Dans la maison des Meyer, un silence de mort régnait. Leo était parti se coucher et dans la cuisine, Anna faisait face à sa fille, silencieuse. Il lui fallut quelques secondes pour digérer ce que celle-ci venait de lui annoncer. Puis le chat de la jeune fille sauta sur la table et fit tomber la salière, et le bruit sembla enfin sortir Anna de sa torpeur, alors que Rose criait sur l’animal avec autorité :

« Dhaxan, descends ! Pas de bêtises ! »

Effrayé, celui-ci s’empressa d’obéir et trottina vers le couloir. Rose se leva pour réparer ses dégâts et enfin, sa mère réagit.

« Tu as fait quoi ? »

L’adolescente soupira en s’adossant au plan de travail :

« T’as bien entendu… J’ai repris contact avec mon père. »

Voyant que sa mère ne réagissait toujours pas, elle se mit à tourner en rond et commença à se justifier elle-même, anticipant sa réaction.

« Tu sais, je dis peut-être rien, mais il me manque. Il est parti quand j’étais toute petite et j’ai pas beaucoup de souvenirs, mais… j’ai envie de savoir ce qu’il est devenu. Peut-être que quelque part… ça m’aidera à aller mieux, non ? J’en sais rien, mais il fallait que j’essaye. »

Sa mère sembla enfin se réveiller :

« Mais après tout ce qu’il a fait, je comprends pas !

– Je sais, maman, je sais… Mais… est-ce que tout est vrai ?

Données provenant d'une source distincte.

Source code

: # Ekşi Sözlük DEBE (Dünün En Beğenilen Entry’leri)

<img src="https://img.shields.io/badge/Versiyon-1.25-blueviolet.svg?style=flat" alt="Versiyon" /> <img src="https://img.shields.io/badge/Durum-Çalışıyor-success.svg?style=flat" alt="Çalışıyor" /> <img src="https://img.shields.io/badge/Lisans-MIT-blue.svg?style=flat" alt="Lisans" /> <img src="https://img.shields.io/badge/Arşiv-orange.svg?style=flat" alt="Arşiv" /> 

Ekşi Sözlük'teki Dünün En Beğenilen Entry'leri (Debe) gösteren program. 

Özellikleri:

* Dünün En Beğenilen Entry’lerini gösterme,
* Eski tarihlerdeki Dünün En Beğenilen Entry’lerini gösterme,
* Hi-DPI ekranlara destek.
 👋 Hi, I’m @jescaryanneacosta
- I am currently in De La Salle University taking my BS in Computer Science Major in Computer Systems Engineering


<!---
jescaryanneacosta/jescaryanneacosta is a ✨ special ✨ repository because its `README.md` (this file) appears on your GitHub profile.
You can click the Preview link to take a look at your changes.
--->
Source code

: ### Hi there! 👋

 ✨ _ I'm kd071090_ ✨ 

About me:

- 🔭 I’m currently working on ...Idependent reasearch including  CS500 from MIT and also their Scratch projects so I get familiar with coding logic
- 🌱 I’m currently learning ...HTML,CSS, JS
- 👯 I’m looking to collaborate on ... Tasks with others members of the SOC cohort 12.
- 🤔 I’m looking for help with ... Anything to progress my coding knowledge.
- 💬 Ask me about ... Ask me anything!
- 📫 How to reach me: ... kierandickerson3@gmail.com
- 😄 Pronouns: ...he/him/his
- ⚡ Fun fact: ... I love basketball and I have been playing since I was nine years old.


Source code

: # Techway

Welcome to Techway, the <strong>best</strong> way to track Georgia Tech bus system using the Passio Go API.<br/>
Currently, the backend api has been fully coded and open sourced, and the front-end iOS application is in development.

– Pourquoi est-ce que tu dis ça ? »

Anna était plus surprise qu’en colère. Rose regarda en l’air et soupira :

« Tu sais, la plupart des trucs qu’on m’a dit sur lui, ça venait de… de qui tu sais, et je peux pas m’empêcher de me dire qu’il a inventé des choses, ou exagéré l’histoire… Tu penses pas que ce soit possible ?

– Peut-être… »

Sa mère paraissait complètement éteinte, mais elle ne protesta pas. Prenant son courage à deux mains, Rose poursuivit son argumentaire :

« Et puis… je sais qu’il t’a fait beaucoup de mal en partant comme ça mais à moi… il m’a rien fait. Il a même essayé de rester dans ma vie avant… avant tout le reste. »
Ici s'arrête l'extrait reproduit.